The Heisenberg Representation of Quantum Computers
Daniel Gottesman
TL;DR
The paper presents a Heisenberg-picture framework for quantum computation that tracks the evolution of Pauli operators under Clifford gates and Pauli measurements, enabling efficient analysis of a large class of quantum networks through stabilizer formalism. It defines the Clifford group as the set of gates preserving the Pauli group, introduces stabilizers to describe a wide range of quantum states (stabilizer states) and codes, and demonstrates how error-detecting and error-correcting codes arise naturally within this formalism. By applying these ideas to teleportation, remote operations, and gate synthesis via measurements, the work shows how many quantum communication tasks and fault-tolerant primitives can be analyzed without full state tomography. A central result (Knill's theorem) states that Clifford-group circuits with Pauli measurements and classical conditioning can be efficiently simulated on a classical computer, clarifying the boundary between classically simulable and universal quantum computation and highlighting the practical relevance of stabilizer codes and Clifford-based subroutines.
Abstract
Since Shor's discovery of an algorithm to factor numbers on a quantum computer in polynomial time, quantum computation has become a subject of immense interest.
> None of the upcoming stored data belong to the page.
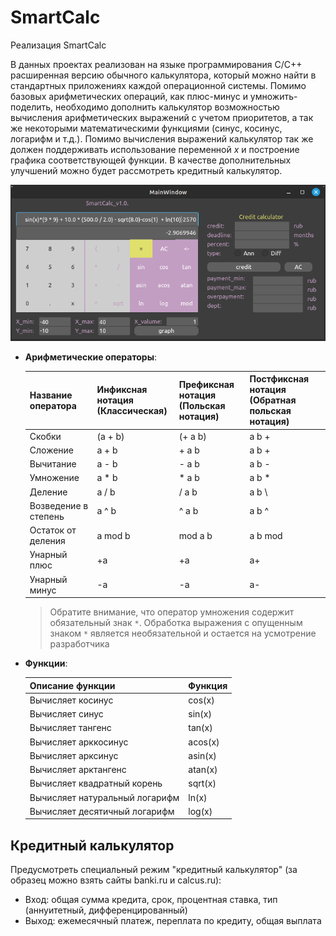 # SmartCalc

Реализация SmartCalc

В данных проектах реализован на языке программирования С/С++ расширенная версию обычного калькулятора, который можно найти в стандартных приложениях каждой операционной системы. Помимо базовых арифметических операций, как плюс-минус и умножить-поделить, необходимо дополнить калькулятор возможностью вычисления арифметических выражений с учетом приоритетов, а так же некоторыми математическими функциями (синус, косинус, логарифм и т.д.). Помимо вычисления выражений калькулятор так же должен поддерживать использование переменной _x_ и построение графика соответствующей функции. В качестве дополнительных улучшений можно будет рассмотреть кредитный калькулятор.

![Calc](img/calc_.png)

- **Арифметические операторы**:

  | Название оператора   | Инфиксная нотация <br /> (Классическая) | Префиксная нотация <br /> (Польская нотация) | Постфиксная нотация <br /> (Обратная польская нотация) |
  | -------------------- | --------------------------------------- | -------------------------------------------- | ------------------------------------------------------ |
  | Скобки               | (a + b)                                 | (+ a b)                                      | a b +                                                  |
  | Сложение             | a + b                                   | + a b                                        | a b +                                                  |
  | Вычитание            | a - b                                   | - a b                                        | a b -                                                  |
  | Умножение            | a \* b                                  | \* a b                                       | a b \*                                                 |
  | Деление              | a / b                                   | / a b                                        | a b \                                                  |
  | Возведение в степень | a ^ b                                   | ^ a b                                        | a b ^                                                  |
  | Остаток от деления   | a mod b                                 | mod a b                                      | a b mod                                                |
  | Унарный плюс         | +a                                      | +a                                           | a+                                                     |
  | Унарный минус        | -a                                      | -a                                           | a-                                                     |

  > Обратите внимание, что оператор умножения содержит обязательный знак `*`. Обработка выражения с опущенным знаком `*` является необязательной и остается на усмотрение разработчика

- **Функции**:

  | Описание функции               | Функция |
  | ------------------------------ | ------- |
  | Вычисляет косинус              | cos(x)  |
  | Вычисляет синус                | sin(x)  |
  | Вычисляет тангенс              | tan(x)  |
  | Вычисляет арккосинус           | acos(x) |
  | Вычисляет арксинус             | asin(x) |
  | Вычисляет арктангенс           | atan(x) |
  | Вычисляет квадратный корень    | sqrt(x) |
  | Вычисляет натуральный логарифм | ln(x)   |
  | Вычисляет десятичный логарифм  | log(x)  |

## Кредитный калькулятор

Предусмотреть специальный режим "кредитный калькулятор" (за образец можно взять сайты banki.ru и calcus.ru):

- Вход: общая сумма кредита, срок, процентная ставка, тип (аннуитетный, дифференцированный)
- Выход: ежемесячный платеж, переплата по кредиту, общая выплата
Unfortunately, one of the key features of quantum computers - the difficulty of describing them on classical computers - also makes it difficult to describe and understand precisely what can be done with them. A formalism describing the evolution of operators rather than states has proven extremely fruitful in understanding an important class of quantum operations. States used in error correction and certain communication protocols can be described by their stabilizer, a group of tensor products of Pauli matrices. Even this simple group structure is sufficient to allow a rich range of quantum effects, although it falls short of the full power of quantum computation.